> **GOAL OF THE EXERCISE**
Every line below that holds the string "blockquote" must be copied.

> **RAW DATA**
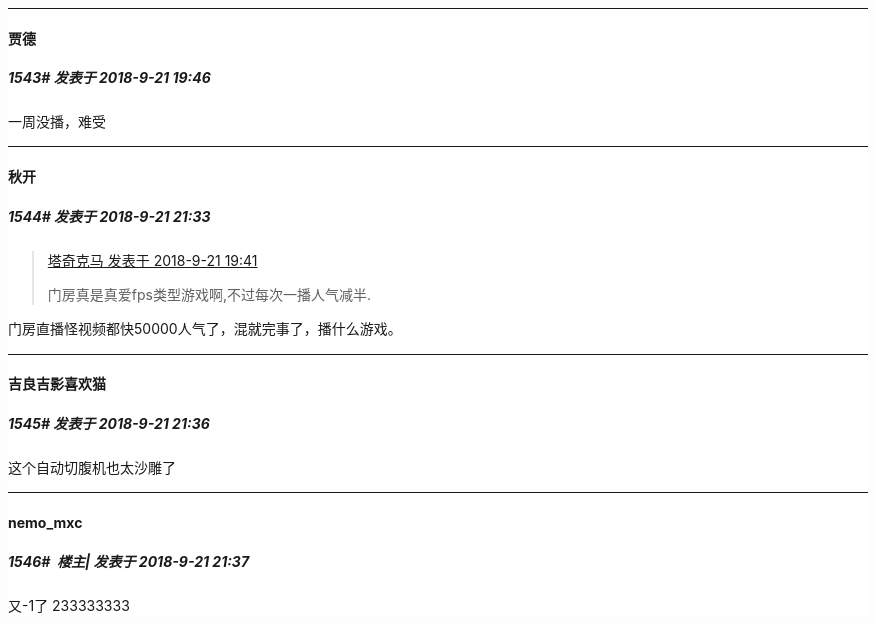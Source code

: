 





-----

####  贾德  
##### 1543#       发表于 2018-9-21 19:46




一周没播，难受







-----

####  秋开  
##### 1544#       发表于 2018-9-21 21:33



<blockquote><a href="httphttps://bbs.saraba1st.com/2b/forum.php?mod=redirect&amp;goto=findpost&amp;pid=41038647&amp;ptid=1712512" target="_blank">塔奇克马 发表于 2018-9-21 19:41</a>

门房真是真爱fps类型游戏啊,不过每次一播人气减半.</blockquote>
门房直播怪视频都快50000人气了，混就完事了，播什么游戏。







-----

####  吉良吉影喜欢猫  
##### 1545#       发表于 2018-9-21 21:36




这个自动切腹机也太沙雕了







-----

####  nemo_mxc  
##### 1546#         楼主| 发表于 2018-9-21 21:37




又-1了 233333333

> **ANSWER AREA**
<blockquote><a href="httphttps://bbs.saraba1st.com/2b/forum.php?mod=redirect&amp;goto=findpost&amp;pid=41038647&amp;ptid=1712512" target="_blank">塔奇克马 发表于 2018-9-21 19:41</a>
门房真是真爱fps类型游戏啊,不过每次一播人气减半.</blockquote>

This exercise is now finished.